Такова новая, «блокадная» этика – с ней еще трудно согласиться, но поступать приходится по ее правилам. Ее цель – спасти человека. Только спасти не так, как это ранее признавалось единственно допустимым, – отдавая все до последней крошки, отрывая от себя необходимое, не думая о завтрашнем дне. Формула спасения была другой: отказывать человеку в его просьбах, безразлично относиться к его стонам, мольбам и крикам, не учитывая возраст и состояние здоровья тех, кому необходима помощь, не лишая себя того, что можно отдать более слабым, по-своему определяя, что нужно просителю, а не поддаваясь на его уговоры.
Переход к новой этике представлялся разрушением всех тех нравственных правил, в которых с детства были воспитаны блокадники и которые стали неотъемлемой частью их самосознания, основой их поведения. Переживания Машковой – это метания впечатлитель ного и искреннего человека, противящегося этому переходу, но понимающего его неизбежность.

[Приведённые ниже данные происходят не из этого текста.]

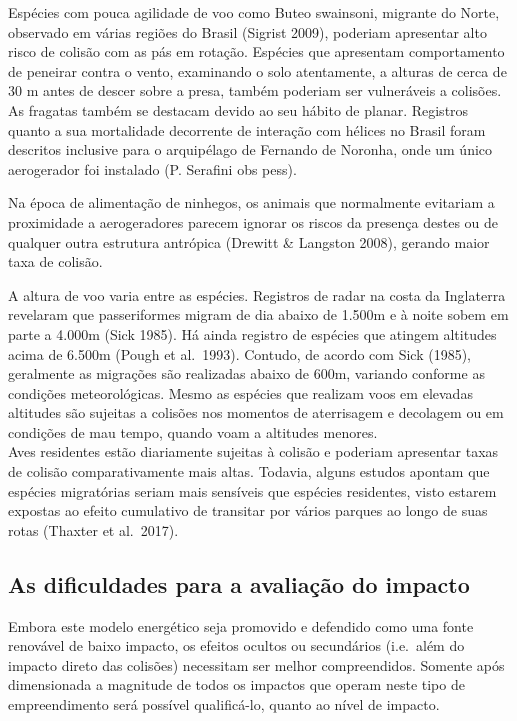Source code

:\documentclass[
  oneside]{scrbook}
\begin{document}
Espécies com pouca agilidade de voo como Buteo swainsoni, migrante do Norte, observado em várias regiões do Brasil (Sigrist 2009), poderiam apresentar alto risco de colisão com as pás em rotação. Espécies que apresentam comportamento de peneirar contra o vento, examinando o solo atentamente, a alturas de cerca de 30 m antes de descer sobre a presa, também poderiam ser vulneráveis a colisões. As fragatas também se destacam devido ao seu hábito de planar. Registros quanto a sua mortalidade decorrente de interação com hélices no Brasil foram descritos inclusive para o arquipélago de Fernando de Noronha, onde um único aerogerador foi instalado (P. Serafini obs pess).

Na época de alimentação de ninhegos, os animais que normalmente evitariam a proximidade a aerogeradores parecem ignorar os riscos da presença destes ou de qualquer outra estrutura antrópica (Drewitt \& Langston 2008), gerando maior taxa de colisão.

A altura de voo varia entre as espécies. Registros de radar na costa da Inglaterra revelaram que passeriformes migram de dia abaixo de 1.500m e à noite sobem em parte a 4.000m (Sick 1985). Há ainda registro de espécies que atingem altitudes acima de 6.500m (Pough et al.~1993). Contudo, de acordo com Sick (1985), geralmente as migrações são realizadas abaixo de 600m, variando conforme as condições meteorológicas. Mesmo as espécies que realizam voos em elevadas altitudes são sujeitas a colisões nos momentos de aterrisagem e decolagem ou em condições de mau tempo, quando voam a altitudes menores.\\
Aves residentes estão diariamente sujeitas à colisão e poderiam apresentar taxas de colisão comparativamente mais altas. Todavia, alguns estudos apontam que espécies migratórias seriam mais sensíveis que espécies residentes, visto estarem expostas ao efeito cumulativo de transitar por vários parques ao longo de suas rotas (Thaxter et al.~2017).

\hypertarget{as-dificuldades-para-a-avaliauxe7uxe3o-do-impacto}{%
\subsection{As dificuldades para a avaliação do impacto}\label{as-dificuldades-para-a-avaliauxe7uxe3o-do-impacto}}

Embora este modelo energético seja promovido e defendido como uma fonte renovável de baixo impacto, os efeitos ocultos ou secundários (i.e.~além do impacto direto das colisões) necessitam ser melhor compreendidos. Somente após dimensionada a magnitude de todos os impactos que operam neste tipo de empreendimento será possível qualificá-lo, quanto ao nível de impacto.
\end{document}
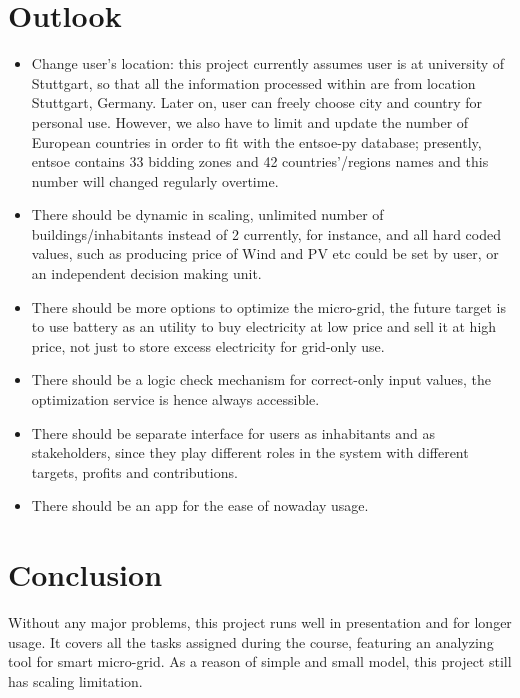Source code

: \documentclass[runningheads]{llncs}
\begin{document}
\section{Outlook}
\begin{itemize}
	\item Change user's location: this project currently assumes user is at university of Stuttgart, so that all the information processed within are from location Stuttgart, Germany. Later on, user can freely choose city and country for personal use. However, we also have to limit and update the number of European countries in order to fit with the entsoe-py database; presently, entsoe contains 33 bidding zones and 42 countries'/regions names and this number will changed regularly  overtime.\cite{Entsoe}

	\item There should be dynamic in scaling, unlimited number of buildings/inhabitants instead of 2 currently, for instance, and all hard coded values, such as producing price of Wind and PV etc could be set by user, or an independent decision making unit.
	
	\item There should be more options to optimize the micro-grid, the future target is to use battery as an utility to buy electricity at low price and sell it at high price, not just to store excess electricity for grid-only use.
	
	\item There should be a logic check mechanism for correct-only input values, the optimization service is hence always accessible.
	
	\item There should be separate interface for users as inhabitants and as stakeholders, since they play different roles in the system with different targets, profits and contributions.
	
	\item There should be an app for the ease of nowaday usage.
\end{itemize}

\section{Conclusion}
Without any major problems, this project runs well in presentation and for longer usage. It covers all the tasks assigned during the course, featuring an analyzing tool for smart micro-grid. As a reason of
simple and small model, this project still has scaling limitation.
\end{document}
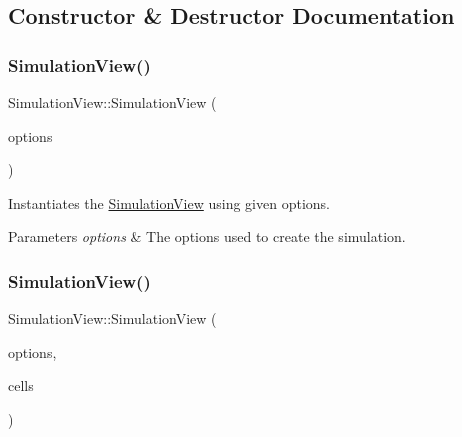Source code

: \subsection{Constructor \& Destructor Documentation}
\mbox{\label{class_simulation_view_a2a540299f494c98c8b5bd61bfa0df420}} 
\subsubsection{\texorpdfstring{SimulationView()}{SimulationView()}\hspace{0.1cm}{\footnotesize\ttfamily [1/2]}}
{\footnotesize\ttfamily Simulation\+View\+::\+Simulation\+View (\begin{DoxyParamCaption}\item[{\mbox{\hyperlink{class_ref}{Ref}}$<$ \mbox{\hyperlink{class_simulation_options}{Simulation\+Options}} $>$}]{options }\end{DoxyParamCaption})}



Instantiates the \mbox{\hyperlink{class_simulation_view}{Simulation\+View}} using given options. 


\begin{DoxyParams}{Parameters}
{\em options} & The options used to create the simulation.\\
\hline
\end{DoxyParams}
\mbox{\label{class_simulation_view_aecea878e3f70e00c9d618ec939ebaf7e}} 
\subsubsection{\texorpdfstring{SimulationView()}{SimulationView()}\hspace{0.1cm}{\footnotesize\ttfamily [2/2]}}
{\footnotesize\ttfamily Simulation\+View\+::\+Simulation\+View (\begin{DoxyParamCaption}\item[{\mbox{\hyperlink{class_ref}{Ref}}$<$ \mbox{\hyperlink{class_simulation_options}{Simulation\+Options}} $>$}]{options,  }\item[{\mbox{\hyperlink{class_ref}{Ref}}$<$ uint8\+\_\+t\mbox{[}$\,$\mbox{]}$>$}]{cells }\end{DoxyParamCaption})}



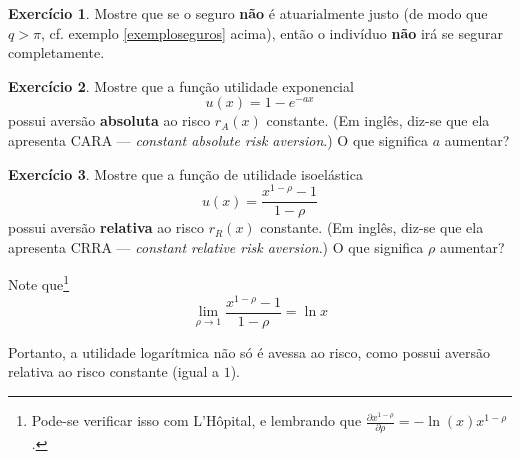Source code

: \documentclass[12pt]{article}
\numberwithin{equation}{section}
\theoremstyle{plain}
\theoremstyle{definition}
\newtheorem{exercise}{Exercício}
\theoremstyle{remark}
\begin{document}



\begin{exercise}
  \parencite[exercício 6.C.1]{Mas-Colell1995} Mostre que se o seguro \textbf{não} é atuarialmente justo (de modo que \(q>\pi\), cf. exemplo \ref{exemploseguros} acima), então o indivíduo \textbf{não} irá se segurar completamente.
\end{exercise}

\begin{exercise}
  Mostre que a função utilidade exponencial
  \[
    u(x) = 1 - e^{-a x}
    \]
    possui aversão \textbf{absoluta} ao risco \(r_{A}(x)\) constante. (Em inglês, diz-se que ela apresenta CARA --- \textit{constant absolute risk aversion}.) O que significa \(a\) aumentar?
  \end{exercise}

\begin{exercise}
  Mostre que a função de utilidade isoelástica
  \[
  u(x) = \frac{x^{1-\rho} -1}{1-\rho}
  \]
  possui aversão \textbf{relativa} ao risco \(r_{R}(x)\) constante. (Em inglês, diz-se que ela apresenta CRRA --- \textit{constant relative risk aversion}.) O que significa \(\rho\) aumentar?

  Note que\footnote{Pode-se verificar isso com L'Hôpital, e lembrando que \(\frac{ \partial x^{1-\rho}}{ \partial \rho } = -\ln(x) x^{1-\rho}\).}
  \[
  \lim\limits_{\rho \to 1} \frac{x^{1-\rho} - 1}{1-\rho} = \ln x
  \]

  Portanto, a utilidade logarítmica não só é avessa ao risco, como possui aversão relativa ao risco constante (igual a \(1\)).
\end{exercise}
        
\end{document}
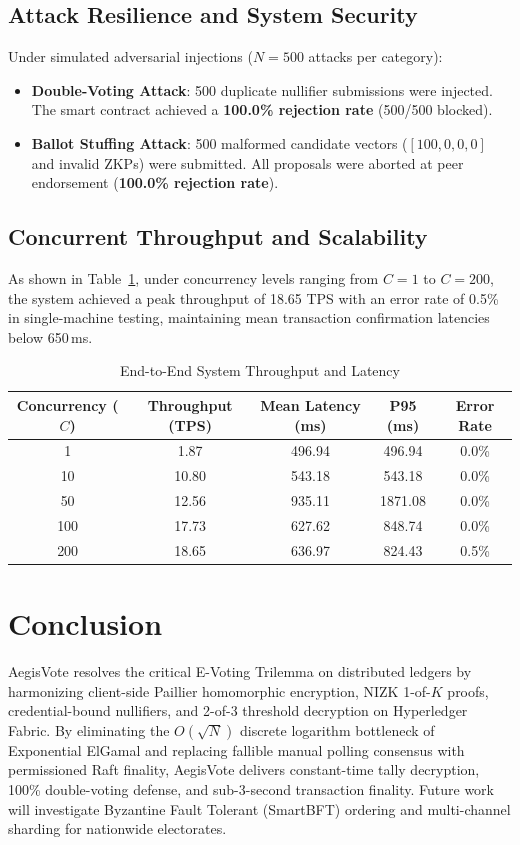 \documentclass[journal,10pt,twocolumn]{IEEEtran}
\begin{document}
\subsection{Attack Resilience and System Security}
Under simulated adversarial injections ($N=500$ attacks per category):
\begin{itemize}
    \item \textbf{Double-Voting Attack}: 500 duplicate nullifier submissions were injected. The smart contract achieved a \textbf{100.0\% rejection rate} (500/500 blocked).
    \item \textbf{Ballot Stuffing Attack}: 500 malformed candidate vectors ($[100, 0, 0, 0]$ and invalid ZKPs) were submitted. All proposals were aborted at peer endorsement (\textbf{100.0\% rejection rate}).
\end{itemize}

\subsection{Concurrent Throughput and Scalability}
As shown in Table~\ref{tab:throughput}, under concurrency levels ranging from $C=1$ to $C=200$, the system achieved a peak throughput of 18.65 TPS with an error rate of 0.5\% in single-machine testing, maintaining mean transaction confirmation latencies below 650\,ms.

\begin{table}[h]
\centering
\caption{End-to-End System Throughput and Latency}
\label{tab:throughput}
\begin{tabular}{ccccc}
\toprule
\textbf{Concurrency ($C$)} & \textbf{Throughput (TPS)} & \textbf{Mean Latency (ms)} & \textbf{P95 (ms)} & \textbf{Error Rate} \\
\midrule
1   & 1.87  & 496.94 & 496.94 & 0.0\% \\
10  & 10.80 & 543.18 & 543.18 & 0.0\% \\
50  & 12.56 & 935.11 & 1871.08 & 0.0\% \\
100 & 17.73 & 627.62 & 848.74 & 0.0\% \\
200 & 18.65 & 636.97 & 824.43 & 0.5\% \\
\bottomrule
\end{tabular}
\end{table}

\section{Conclusion}
AegisVote resolves the critical E-Voting Trilemma on distributed ledgers by harmonizing client-side Paillier homomorphic encryption, NIZK 1-of-$K$ proofs, credential-bound nullifiers, and 2-of-3 threshold decryption on Hyperledger Fabric. By eliminating the $O(\sqrt{N})$ discrete logarithm bottleneck of Exponential ElGamal and replacing fallible manual polling consensus with permissioned Raft finality, AegisVote delivers constant-time tally decryption, 100\% double-voting defense, and sub-3-second transaction finality. Future work will investigate Byzantine Fault Tolerant (SmartBFT) ordering and multi-channel sharding for nationwide electorates.



\end{document}
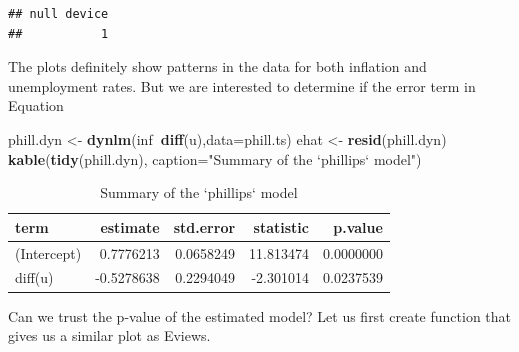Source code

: \documentclass[]{book}
\newenvironment{Shaded}{\begin{snugshade}}{\end{snugshade}}
\newcommand{\DataTypeTok}[1]{\textcolor[rgb]{0.13,0.29,0.53}{#1}}
\newcommand{\KeywordTok}[1]{\textcolor[rgb]{0.13,0.29,0.53}{\textbf{#1}}}
\newcommand{\NormalTok}[1]{#1}
\newcommand{\OperatorTok}[1]{\textcolor[rgb]{0.81,0.36,0.00}{\textbf{#1}}}
\newcommand{\StringTok}[1]{\textcolor[rgb]{0.31,0.60,0.02}{#1}}
\begin{document}
\begin{verbatim}
## null device 
##           1
\end{verbatim}

The plots definitely show patterns in the data for both inflation and unemployment rates. But we are interested to determine if the error term in Equation

\begin{Shaded}
\begin{Highlighting}[]
\NormalTok{phill.dyn <-}\StringTok{ }\KeywordTok{dynlm}\NormalTok{(inf}\OperatorTok{~}\KeywordTok{diff}\NormalTok{(u),}\DataTypeTok{data=}\NormalTok{phill.ts)}
\NormalTok{ehat <-}\StringTok{ }\KeywordTok{resid}\NormalTok{(phill.dyn)}
\KeywordTok{kable}\NormalTok{(}\KeywordTok{tidy}\NormalTok{(phill.dyn), }\DataTypeTok{caption=}\StringTok{"Summary of the `phillips` model"}\NormalTok{)}
\end{Highlighting}
\end{Shaded}

\begin{table}[t]

\caption{\label{tab:unnamed-chunk-185}Summary of the `phillips` model}
\centering
\begin{tabular}{l|r|r|r|r}
\hline
term & estimate & std.error & statistic & p.value\\
\hline
(Intercept) & 0.7776213 & 0.0658249 & 11.813474 & 0.0000000\\
\hline
diff(u) & -0.5278638 & 0.2294049 & -2.301014 & 0.0237539\\
\hline
\end{tabular}
\end{table}

Can we trust the p-value of the estimated model? Let us first create function that gives us a similar plot as Eviews.
\end{document}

Новую этику вынуждены были признать реальностью, но свои шаги, насколько возможно, по-прежнему сверяли с этикой старой. Да, уравнительная дележка неизбежна. А как воспитать порядочным и нравственным ребенка, если он просит хлеба и видит, что его съедают у него на глазах, даже не поделившись, – вот в чем вопрос. И как быть с собственной моралью – разве не трудно очерстветь, отводя каждый раз глаза, когда встречаешь взгляды родных, истощенных и нуждающихся?
Здесь, казалось, можно было не замечать нравственной проблемы – от нее легко заслониться ссылками на незыблемость законов выживания, разговорами о благе самих близких. В записи М. В. Машковой – покаяние тех, кому не в чем себя упрекнуть, но для кого упрек выглядит более человеческим, чем самооправдание. Нравственный счет, предъявляемый себе Машковой, – это протест не против правил блокадного быта. Их надо устанавливать, без них не прожить, они отомрут, когда закончится война. Это протест против издержек «блокадной» морали. О них никогда не забудут, они станут цепко держать человека прошлыми обидами и несправедливостями, даже когда сотрутся и следы осадного времени.
6
Очень показательно то, с каким ужасом Машкова описывает деградацию людей из своего довоенного круга знакомств. В апреле 1942 года она случайно встретила двенадцатилетнего подростка Игоря. Вид мальчика ошеломил ее: «…Возбуждает не жалость, а ужас… выглядит стариком, еле волочит ноги, лицо предельно исхудавшее, под глазами мешки. Обросший, грязный». Это долгое перечисление примет распада подчеркивает, насколько потрясена была Машкова. Опустившийся, готовый прильнуть к любому, кто способен хоть чем-то помочь, Игорь рассказал ей свою горькую историю: «…Мать умирает и он дополз до магазина, чтобы получить 100 г масла»[1794]. Возможно, Машкова что-то пообещала Игорю, и на следующий день он пришел к ней домой: «…Голодный и жалкий, без палочки ходить не может… потерял хлебную карточку, обессилел от голода». И тот же ужас, как пишет Машкова, почувствовали ее сын и муж, увидев, как изменился до неузнаваемости знакомый им мальчик: «Вадик шепнул мне: „Мама, отдай ему мою котлетку“. Всеволод предложил свой хлеб, чудом оставшийся после обеда».
1791
«Раньше… нужно было что-то для кого-то делать… А теперь хоть убирай, хоть нет, все равно, кроме меня, никто не воспользуется» (Там же).